Vendors are attracted to foot traffic because pedestrians in New York City are walking dollars. Ground floor retail businesses, from bodegas to Starbucks, gravitate toward areas with high levels of foot traffic because they know that they will make the most money there from the flow of walk in traffic. Not surprisingly, vendors operate on the same principle. The presence of local retail stores and vendors are usually a sign of a healthy, thriving street. New York City is a walking city, and pedestrians are the lifeblood of our prosperous shopping districts and the eyes on the street that help keep our neighborhoods safe. Vendors, many of whom are recent immigrants, often play vital roles in the success of our streets, and should be treated with dignity and respect.
Unfortunately, our current solution of making pedestrians and vendors compete for space on our inadequate sidewalks has only led to conflict, and retail business drain. On major streets all over the city, overcrowded sidewalks reduce walking to a miserable stop-and-go shuffle. Along with personal discomfort, pedestrian congestion causes travel delays and forces people into the street, leading to more conflicts with cars, injury and even death. Congested sidewalks also punish tax-paying businesses; pedestrians are less likely to stop into a store if they have to push through a crowd of people to get there. Obviously, this problem warrants serious attention, especially when you consider that upwards of fifteen to twenty thousand pedestrians per hour travel along on some midtown streets, and that number is only expected to increase.
While Introduction 621’s purported goal of easing sidewalk congestion is a good one, the bill does nothing to address the real problem. Instead of making pedestrians compete with vendors, we should increase the space for this good traffic by decreasing space for the traffic that clogs up our streets. Drivers, many of whom are cutting through the area, are allocated far more street space, on average three to six times more, than pedestrians. Almost all of these drivers are using the street to leave the area, often to leave the city, evading routes that require them to pay their fair share for their passage.
Rather than passing Introduction 621, the Council should draft and pass an alternative bill enforces a “pedestrian first” street management policy that will simultaneously improve pedestrian conditions, vendor opportunity, retail activity and quality of life on our thriving streets.
In practice, such a policy would entail but not be limited to:
• Minimum sidewalk widths for given volumes of pedestrians based on pedestrian “level of service” methodology.
• Pedestrian-only hours on select commercial streets; vehicle access would be permitted in the morning or overnight.

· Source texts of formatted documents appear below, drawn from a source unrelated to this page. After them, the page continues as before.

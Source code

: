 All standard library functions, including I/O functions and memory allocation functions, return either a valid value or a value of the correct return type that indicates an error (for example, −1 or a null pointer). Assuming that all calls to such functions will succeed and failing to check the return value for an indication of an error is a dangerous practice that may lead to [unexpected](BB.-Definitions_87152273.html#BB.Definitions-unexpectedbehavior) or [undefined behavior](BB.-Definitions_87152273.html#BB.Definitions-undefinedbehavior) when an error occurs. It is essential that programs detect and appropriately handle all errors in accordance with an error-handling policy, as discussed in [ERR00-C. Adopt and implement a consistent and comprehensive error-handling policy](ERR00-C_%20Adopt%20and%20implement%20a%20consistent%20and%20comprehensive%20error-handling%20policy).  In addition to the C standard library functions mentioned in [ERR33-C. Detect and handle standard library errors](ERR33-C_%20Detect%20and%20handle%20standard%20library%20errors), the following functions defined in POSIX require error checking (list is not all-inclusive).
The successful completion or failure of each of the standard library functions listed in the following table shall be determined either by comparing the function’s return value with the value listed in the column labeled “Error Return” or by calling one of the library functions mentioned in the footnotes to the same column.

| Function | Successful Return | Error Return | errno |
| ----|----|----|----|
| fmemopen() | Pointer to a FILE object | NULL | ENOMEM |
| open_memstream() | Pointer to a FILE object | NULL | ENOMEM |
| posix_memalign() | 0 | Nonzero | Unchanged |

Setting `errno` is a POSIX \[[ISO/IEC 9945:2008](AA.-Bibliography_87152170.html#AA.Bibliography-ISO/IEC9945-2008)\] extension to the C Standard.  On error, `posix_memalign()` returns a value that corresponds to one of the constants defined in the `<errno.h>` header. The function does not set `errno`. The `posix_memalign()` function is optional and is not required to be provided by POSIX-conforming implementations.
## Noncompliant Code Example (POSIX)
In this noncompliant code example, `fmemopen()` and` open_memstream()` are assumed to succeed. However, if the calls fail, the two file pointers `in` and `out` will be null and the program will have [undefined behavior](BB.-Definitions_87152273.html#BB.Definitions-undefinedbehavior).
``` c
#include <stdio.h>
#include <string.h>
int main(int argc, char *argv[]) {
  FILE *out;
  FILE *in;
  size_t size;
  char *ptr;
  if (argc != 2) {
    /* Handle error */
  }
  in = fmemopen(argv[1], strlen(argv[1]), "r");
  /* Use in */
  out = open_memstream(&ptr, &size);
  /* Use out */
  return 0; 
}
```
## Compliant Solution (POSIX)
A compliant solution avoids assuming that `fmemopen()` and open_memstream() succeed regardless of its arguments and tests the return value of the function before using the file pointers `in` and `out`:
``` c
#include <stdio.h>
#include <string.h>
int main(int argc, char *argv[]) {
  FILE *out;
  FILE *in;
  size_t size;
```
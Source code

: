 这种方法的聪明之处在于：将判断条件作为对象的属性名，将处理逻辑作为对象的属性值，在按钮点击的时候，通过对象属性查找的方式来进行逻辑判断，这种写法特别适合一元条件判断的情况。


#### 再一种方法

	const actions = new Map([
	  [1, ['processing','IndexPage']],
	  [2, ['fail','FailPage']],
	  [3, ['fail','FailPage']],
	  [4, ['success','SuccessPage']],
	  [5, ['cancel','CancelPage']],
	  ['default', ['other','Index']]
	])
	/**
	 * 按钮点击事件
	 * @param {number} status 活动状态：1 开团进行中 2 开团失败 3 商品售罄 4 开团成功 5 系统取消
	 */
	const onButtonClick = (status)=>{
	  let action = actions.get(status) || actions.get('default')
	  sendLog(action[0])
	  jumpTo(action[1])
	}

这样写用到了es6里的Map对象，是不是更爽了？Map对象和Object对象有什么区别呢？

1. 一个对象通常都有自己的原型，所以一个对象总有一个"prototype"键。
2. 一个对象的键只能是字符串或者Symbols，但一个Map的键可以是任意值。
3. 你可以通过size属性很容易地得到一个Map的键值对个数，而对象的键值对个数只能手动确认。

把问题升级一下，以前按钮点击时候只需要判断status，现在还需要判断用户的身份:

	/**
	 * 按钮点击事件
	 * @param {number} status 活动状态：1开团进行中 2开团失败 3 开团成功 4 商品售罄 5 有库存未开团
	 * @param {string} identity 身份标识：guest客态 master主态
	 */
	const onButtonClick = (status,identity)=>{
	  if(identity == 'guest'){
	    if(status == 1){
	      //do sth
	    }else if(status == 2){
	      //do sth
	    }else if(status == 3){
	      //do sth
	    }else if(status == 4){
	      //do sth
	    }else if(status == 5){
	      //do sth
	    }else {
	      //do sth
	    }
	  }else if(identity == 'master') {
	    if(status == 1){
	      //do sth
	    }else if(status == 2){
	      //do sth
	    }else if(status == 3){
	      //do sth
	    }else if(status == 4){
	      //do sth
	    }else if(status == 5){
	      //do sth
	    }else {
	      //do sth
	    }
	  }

• A rational parking policy that would encourage high parking turnover, less through traffic. A sensible parking policy would allow the city to reclaim street space for temporary or permanent use by vendors. For example, instituting angled parking (back-in only) would preserve current volumes of parking spaces while also freeing up space for vending on the street; designated vendor spaces would be protected by bollards.